**TASK STATEMENT:** Which of the lines below hold "RSet"? Please return each one.

___ DATA FOR ANALYSIS

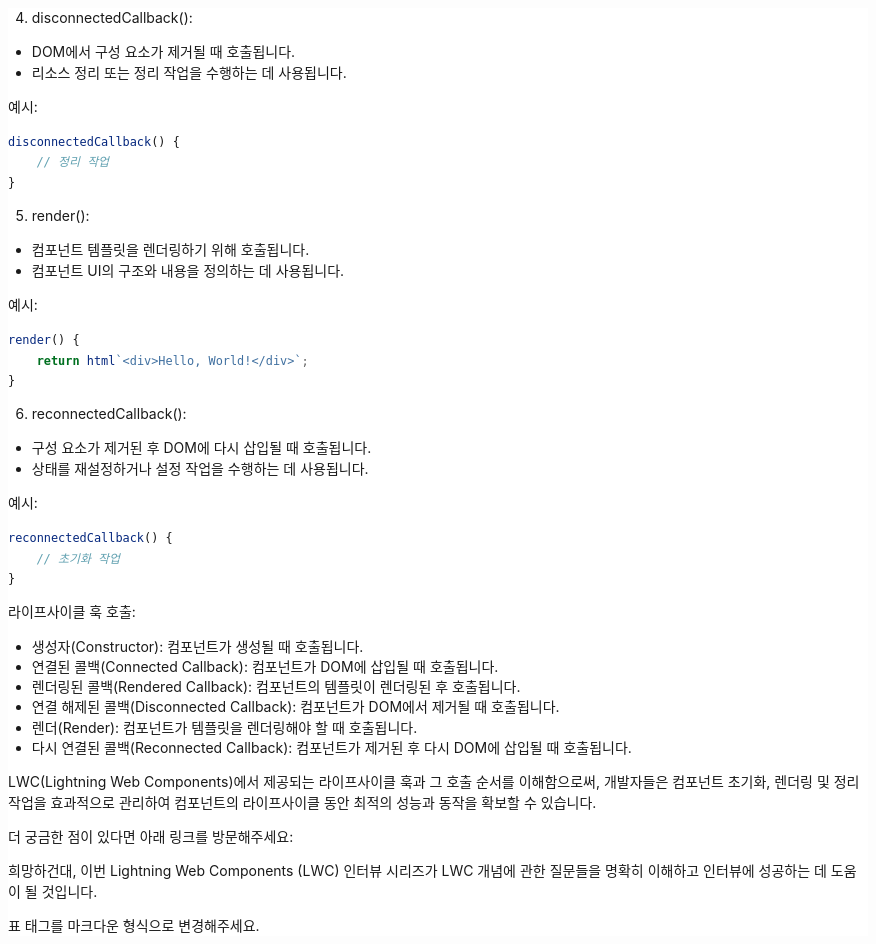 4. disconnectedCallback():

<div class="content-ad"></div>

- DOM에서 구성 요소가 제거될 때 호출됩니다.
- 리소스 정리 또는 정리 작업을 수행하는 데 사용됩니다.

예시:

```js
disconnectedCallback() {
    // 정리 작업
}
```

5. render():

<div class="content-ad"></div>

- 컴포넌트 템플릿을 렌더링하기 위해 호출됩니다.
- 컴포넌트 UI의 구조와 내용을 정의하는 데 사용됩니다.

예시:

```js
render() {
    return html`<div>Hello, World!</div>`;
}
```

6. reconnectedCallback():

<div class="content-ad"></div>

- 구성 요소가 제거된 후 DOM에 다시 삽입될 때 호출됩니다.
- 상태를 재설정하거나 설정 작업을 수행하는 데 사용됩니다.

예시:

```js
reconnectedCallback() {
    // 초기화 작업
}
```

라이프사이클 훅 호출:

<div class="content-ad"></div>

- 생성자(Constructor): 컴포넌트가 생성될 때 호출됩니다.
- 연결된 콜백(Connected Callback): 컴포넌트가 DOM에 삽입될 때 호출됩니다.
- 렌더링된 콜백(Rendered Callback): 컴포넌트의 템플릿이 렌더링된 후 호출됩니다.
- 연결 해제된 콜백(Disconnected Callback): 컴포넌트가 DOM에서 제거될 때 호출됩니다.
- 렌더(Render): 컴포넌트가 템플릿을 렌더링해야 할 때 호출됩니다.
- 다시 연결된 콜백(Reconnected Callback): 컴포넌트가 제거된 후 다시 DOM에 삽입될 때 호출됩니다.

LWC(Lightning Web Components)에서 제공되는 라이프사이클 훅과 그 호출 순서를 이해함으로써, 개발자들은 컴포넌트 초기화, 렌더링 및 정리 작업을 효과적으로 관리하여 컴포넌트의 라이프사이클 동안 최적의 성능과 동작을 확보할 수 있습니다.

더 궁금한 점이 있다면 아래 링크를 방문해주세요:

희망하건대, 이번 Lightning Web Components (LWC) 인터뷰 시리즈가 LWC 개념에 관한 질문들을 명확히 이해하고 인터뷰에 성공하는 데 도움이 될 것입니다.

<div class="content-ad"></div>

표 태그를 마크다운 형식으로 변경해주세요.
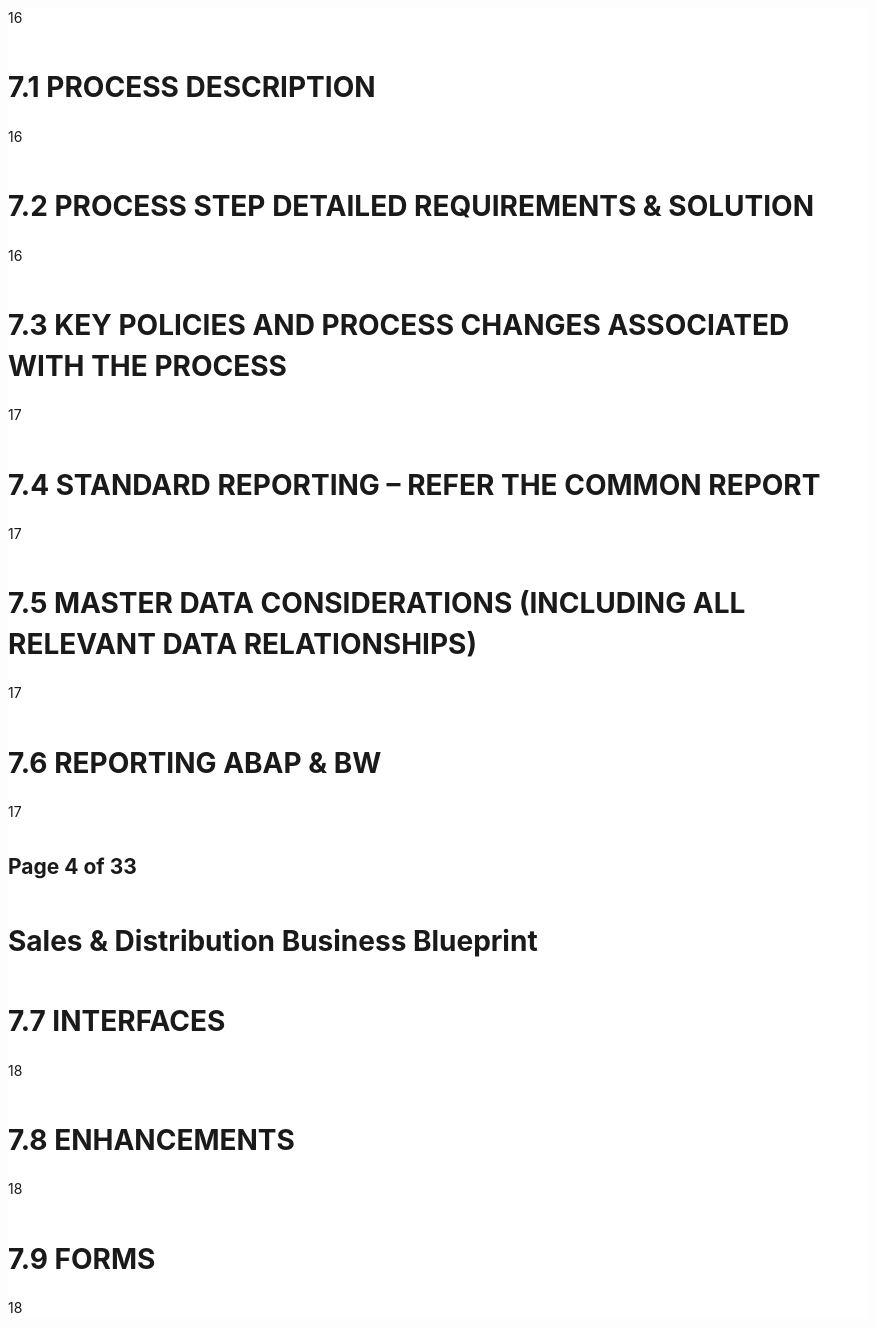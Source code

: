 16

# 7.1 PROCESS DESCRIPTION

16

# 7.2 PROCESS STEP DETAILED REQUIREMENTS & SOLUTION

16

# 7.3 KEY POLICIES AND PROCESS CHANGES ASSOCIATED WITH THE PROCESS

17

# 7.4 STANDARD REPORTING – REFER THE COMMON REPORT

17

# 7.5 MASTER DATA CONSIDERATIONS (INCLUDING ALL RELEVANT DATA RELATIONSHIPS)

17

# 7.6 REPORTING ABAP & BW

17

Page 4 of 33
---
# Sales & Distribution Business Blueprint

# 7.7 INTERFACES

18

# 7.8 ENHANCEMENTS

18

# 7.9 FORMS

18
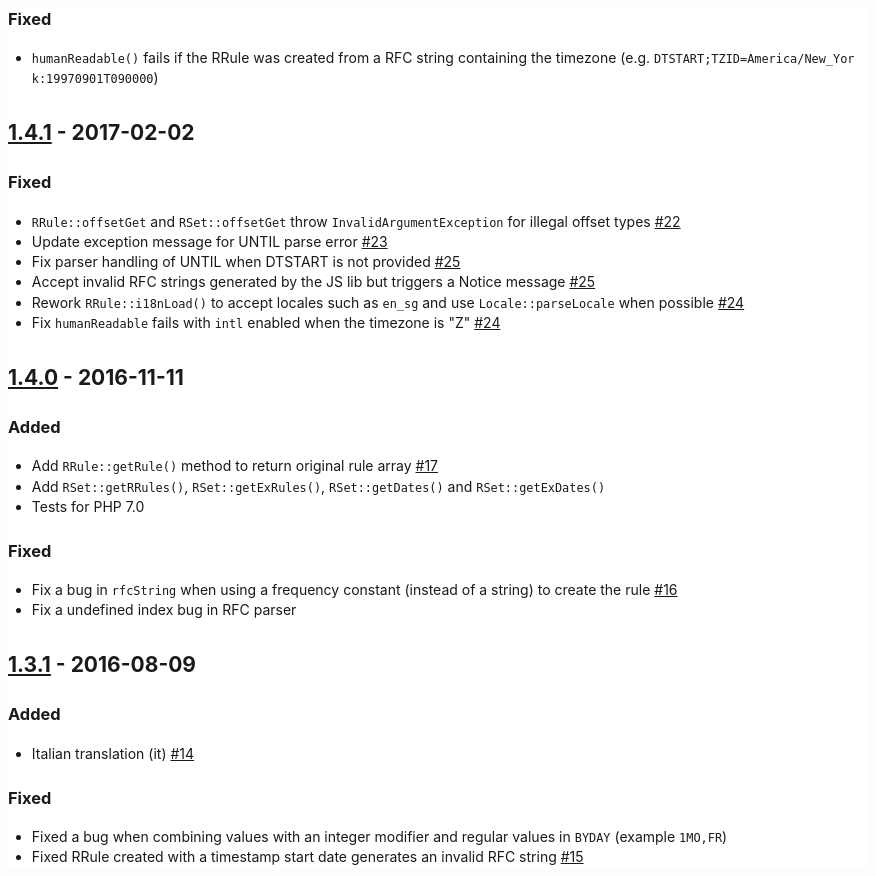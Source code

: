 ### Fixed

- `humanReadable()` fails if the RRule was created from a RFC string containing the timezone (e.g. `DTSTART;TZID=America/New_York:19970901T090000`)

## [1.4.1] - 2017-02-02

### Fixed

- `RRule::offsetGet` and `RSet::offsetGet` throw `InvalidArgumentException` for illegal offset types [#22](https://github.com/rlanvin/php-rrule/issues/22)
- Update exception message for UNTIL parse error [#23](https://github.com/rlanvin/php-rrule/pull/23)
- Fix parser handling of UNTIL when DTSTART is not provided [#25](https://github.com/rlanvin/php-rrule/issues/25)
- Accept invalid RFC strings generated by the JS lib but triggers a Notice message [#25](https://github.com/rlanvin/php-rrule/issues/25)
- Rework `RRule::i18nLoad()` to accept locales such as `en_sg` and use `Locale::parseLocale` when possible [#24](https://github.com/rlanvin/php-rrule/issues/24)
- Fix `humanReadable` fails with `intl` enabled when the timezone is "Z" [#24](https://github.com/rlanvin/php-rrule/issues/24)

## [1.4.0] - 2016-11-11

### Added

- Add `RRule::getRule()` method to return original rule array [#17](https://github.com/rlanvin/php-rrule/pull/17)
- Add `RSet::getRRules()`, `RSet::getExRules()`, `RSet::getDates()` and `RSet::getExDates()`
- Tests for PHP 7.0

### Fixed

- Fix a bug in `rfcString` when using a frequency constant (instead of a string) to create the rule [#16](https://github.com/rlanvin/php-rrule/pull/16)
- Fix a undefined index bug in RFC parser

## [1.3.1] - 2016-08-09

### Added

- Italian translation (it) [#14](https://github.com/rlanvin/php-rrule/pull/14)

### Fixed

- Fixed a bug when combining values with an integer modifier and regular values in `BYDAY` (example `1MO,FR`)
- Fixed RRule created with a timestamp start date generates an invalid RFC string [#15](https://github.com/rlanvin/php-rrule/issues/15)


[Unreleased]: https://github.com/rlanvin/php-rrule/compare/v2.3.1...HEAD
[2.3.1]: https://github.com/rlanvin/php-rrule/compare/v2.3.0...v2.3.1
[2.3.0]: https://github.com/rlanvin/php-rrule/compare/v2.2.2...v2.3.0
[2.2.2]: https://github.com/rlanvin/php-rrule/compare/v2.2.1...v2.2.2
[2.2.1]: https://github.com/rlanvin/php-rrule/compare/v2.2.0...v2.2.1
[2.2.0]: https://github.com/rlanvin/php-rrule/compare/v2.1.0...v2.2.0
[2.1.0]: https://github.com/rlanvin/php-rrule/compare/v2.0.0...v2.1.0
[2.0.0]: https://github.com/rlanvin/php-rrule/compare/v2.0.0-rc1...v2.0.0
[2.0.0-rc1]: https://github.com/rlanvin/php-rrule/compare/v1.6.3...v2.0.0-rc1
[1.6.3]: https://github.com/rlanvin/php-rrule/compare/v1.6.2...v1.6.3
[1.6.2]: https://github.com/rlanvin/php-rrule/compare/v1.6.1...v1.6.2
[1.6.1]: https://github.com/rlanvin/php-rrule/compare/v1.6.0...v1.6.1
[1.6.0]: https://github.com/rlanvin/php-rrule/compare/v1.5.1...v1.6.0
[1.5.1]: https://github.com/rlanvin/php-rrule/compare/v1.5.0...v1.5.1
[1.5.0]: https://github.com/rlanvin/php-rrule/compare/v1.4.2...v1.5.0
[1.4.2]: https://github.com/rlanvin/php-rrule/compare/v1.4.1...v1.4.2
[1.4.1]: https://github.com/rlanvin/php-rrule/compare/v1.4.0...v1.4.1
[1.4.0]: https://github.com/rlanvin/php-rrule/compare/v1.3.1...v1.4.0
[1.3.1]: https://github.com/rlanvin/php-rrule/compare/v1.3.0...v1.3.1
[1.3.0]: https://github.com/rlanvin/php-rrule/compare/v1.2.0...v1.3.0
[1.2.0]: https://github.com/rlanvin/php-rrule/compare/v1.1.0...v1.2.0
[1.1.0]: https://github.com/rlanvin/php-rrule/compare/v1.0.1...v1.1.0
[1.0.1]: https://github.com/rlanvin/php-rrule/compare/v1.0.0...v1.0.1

______

**EXERCISE RESPONSE:**
- `RRule::offsetGet` and `RSet::offsetGet` throw `InvalidArgumentException` for illegal offset types [#22](https://github.com/rlanvin/php-rrule/issues/22)
- Add `RSet::getRRules()`, `RSet::getExRules()`, `RSet::getDates()` and `RSet::getExDates()`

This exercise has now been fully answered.